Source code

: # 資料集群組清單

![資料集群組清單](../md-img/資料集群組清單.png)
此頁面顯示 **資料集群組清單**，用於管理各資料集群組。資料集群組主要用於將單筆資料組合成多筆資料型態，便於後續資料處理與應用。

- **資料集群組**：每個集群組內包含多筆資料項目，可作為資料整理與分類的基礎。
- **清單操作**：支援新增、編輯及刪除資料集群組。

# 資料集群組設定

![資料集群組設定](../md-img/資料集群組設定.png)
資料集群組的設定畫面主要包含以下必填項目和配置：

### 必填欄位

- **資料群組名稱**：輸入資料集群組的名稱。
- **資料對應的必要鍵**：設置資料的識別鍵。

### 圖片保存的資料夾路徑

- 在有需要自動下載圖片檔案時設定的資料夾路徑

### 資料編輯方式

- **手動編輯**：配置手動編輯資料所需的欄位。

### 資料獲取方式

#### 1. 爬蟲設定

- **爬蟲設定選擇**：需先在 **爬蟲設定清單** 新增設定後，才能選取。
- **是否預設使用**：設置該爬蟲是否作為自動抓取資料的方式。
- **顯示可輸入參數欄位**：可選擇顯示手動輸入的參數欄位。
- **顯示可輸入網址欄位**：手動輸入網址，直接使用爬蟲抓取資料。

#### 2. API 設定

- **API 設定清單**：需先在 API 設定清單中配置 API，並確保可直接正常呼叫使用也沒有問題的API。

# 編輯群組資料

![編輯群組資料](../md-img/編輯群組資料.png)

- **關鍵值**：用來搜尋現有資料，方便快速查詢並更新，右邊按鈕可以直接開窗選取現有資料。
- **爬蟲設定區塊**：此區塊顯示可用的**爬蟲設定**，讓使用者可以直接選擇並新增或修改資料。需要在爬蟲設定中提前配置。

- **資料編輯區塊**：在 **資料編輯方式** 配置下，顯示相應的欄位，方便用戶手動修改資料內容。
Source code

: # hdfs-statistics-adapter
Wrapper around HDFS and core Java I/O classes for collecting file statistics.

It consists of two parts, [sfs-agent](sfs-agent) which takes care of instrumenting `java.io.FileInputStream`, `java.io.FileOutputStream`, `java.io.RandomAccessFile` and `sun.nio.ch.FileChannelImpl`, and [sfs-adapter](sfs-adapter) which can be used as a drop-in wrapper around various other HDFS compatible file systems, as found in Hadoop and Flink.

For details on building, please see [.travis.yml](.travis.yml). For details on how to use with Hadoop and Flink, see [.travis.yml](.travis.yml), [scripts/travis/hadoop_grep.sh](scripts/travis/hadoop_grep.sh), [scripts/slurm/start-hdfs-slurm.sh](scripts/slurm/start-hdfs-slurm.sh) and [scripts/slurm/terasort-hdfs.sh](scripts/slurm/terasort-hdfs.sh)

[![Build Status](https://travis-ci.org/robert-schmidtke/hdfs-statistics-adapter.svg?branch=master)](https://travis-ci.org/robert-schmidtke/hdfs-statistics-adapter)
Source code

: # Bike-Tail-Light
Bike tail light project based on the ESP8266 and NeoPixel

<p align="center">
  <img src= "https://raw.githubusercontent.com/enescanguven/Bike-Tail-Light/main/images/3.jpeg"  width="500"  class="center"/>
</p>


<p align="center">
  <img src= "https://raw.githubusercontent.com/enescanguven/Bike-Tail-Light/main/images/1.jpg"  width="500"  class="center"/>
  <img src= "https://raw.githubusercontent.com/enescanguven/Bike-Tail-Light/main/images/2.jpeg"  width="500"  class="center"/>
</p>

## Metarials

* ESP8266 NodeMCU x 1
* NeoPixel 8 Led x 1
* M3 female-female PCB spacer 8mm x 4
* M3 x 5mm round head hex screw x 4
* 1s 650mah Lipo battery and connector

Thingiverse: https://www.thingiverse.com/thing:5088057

## Action item
Repeat all the material above, matching every character.

## The completed task
Source code

: # 資料集群組清單

![資料集群組清單](../md-img/資料集群組清單.png)
此頁面顯示 **資料集群組清單**，用於管理各資料集群組。資料集群組主要用於將單筆資料組合成多筆資料型態，便於後續資料處理與應用。

- **資料集群組**：每個集群組內包含多筆資料項目，可作為資料整理與分類的基礎。
- **清單操作**：支援新增、編輯及刪除資料集群組。

# 資料集群組設定

![資料集群組設定](../md-img/資料集群組設定.png)
資料集群組的設定畫面主要包含以下必填項目和配置：

### 必填欄位

- **資料群組名稱**：輸入資料集群組的名稱。
- **資料對應的必要鍵**：設置資料的識別鍵。

### 圖片保存的資料夾路徑

- 在有需要自動下載圖片檔案時設定的資料夾路徑

### 資料編輯方式

- **手動編輯**：配置手動編輯資料所需的欄位。

### 資料獲取方式

#### 1. 爬蟲設定

- **爬蟲設定選擇**：需先在 **爬蟲設定清單** 新增設定後，才能選取。
- **是否預設使用**：設置該爬蟲是否作為自動抓取資料的方式。
- **顯示可輸入參數欄位**：可選擇顯示手動輸入的參數欄位。
- **顯示可輸入網址欄位**：手動輸入網址，直接使用爬蟲抓取資料。

#### 2. API 設定

- **API 設定清單**：需先在 API 設定清單中配置 API，並確保可直接正常呼叫使用也沒有問題的API。

# 編輯群組資料

![編輯群組資料](../md-img/編輯群組資料.png)

- **關鍵值**：用來搜尋現有資料，方便快速查詢並更新，右邊按鈕可以直接開窗選取現有資料。
- **爬蟲設定區塊**：此區塊顯示可用的**爬蟲設定**，讓使用者可以直接選擇並新增或修改資料。需要在爬蟲設定中提前配置。

- **資料編輯區塊**：在 **資料編輯方式** 配置下，顯示相應的欄位，方便用戶手動修改資料內容。
Source code

: # hdfs-statistics-adapter
Wrapper around HDFS and core Java I/O classes for collecting file statistics.

It consists of two parts, [sfs-agent](sfs-agent) which takes care of instrumenting `java.io.FileInputStream`, `java.io.FileOutputStream`, `java.io.RandomAccessFile` and `sun.nio.ch.FileChannelImpl`, and [sfs-adapter](sfs-adapter) which can be used as a drop-in wrapper around various other HDFS compatible file systems, as found in Hadoop and Flink.

For details on building, please see [.travis.yml](.travis.yml). For details on how to use with Hadoop and Flink, see [.travis.yml](.travis.yml), [scripts/travis/hadoop_grep.sh](scripts/travis/hadoop_grep.sh), [scripts/slurm/start-hdfs-slurm.sh](scripts/slurm/start-hdfs-slurm.sh) and [scripts/slurm/terasort-hdfs.sh](scripts/slurm/terasort-hdfs.sh)

[![Build Status](https://travis-ci.org/robert-schmidtke/hdfs-statistics-adapter.svg?branch=master)](https://travis-ci.org/robert-schmidtke/hdfs-statistics-adapter)
Source code

: # Bike-Tail-Light
Bike tail light project based on the ESP8266 and NeoPixel

<p align="center">
  <img src= "https://raw.githubusercontent.com/enescanguven/Bike-Tail-Light/main/images/3.jpeg"  width="500"  class="center"/>
</p>


<p align="center">
  <img src= "https://raw.githubusercontent.com/enescanguven/Bike-Tail-Light/main/images/1.jpg"  width="500"  class="center"/>
  <img src= "https://raw.githubusercontent.com/enescanguven/Bike-Tail-Light/main/images/2.jpeg"  width="500"  class="center"/>
</p>

## Metarials

* ESP8266 NodeMCU x 1
* NeoPixel 8 Led x 1
* M3 female-female PCB spacer 8mm x 4
* M3 x 5mm round head hex screw x 4
* 1s 650mah Lipo battery and connector

Thingiverse: https://www.thingiverse.com/thing:5088057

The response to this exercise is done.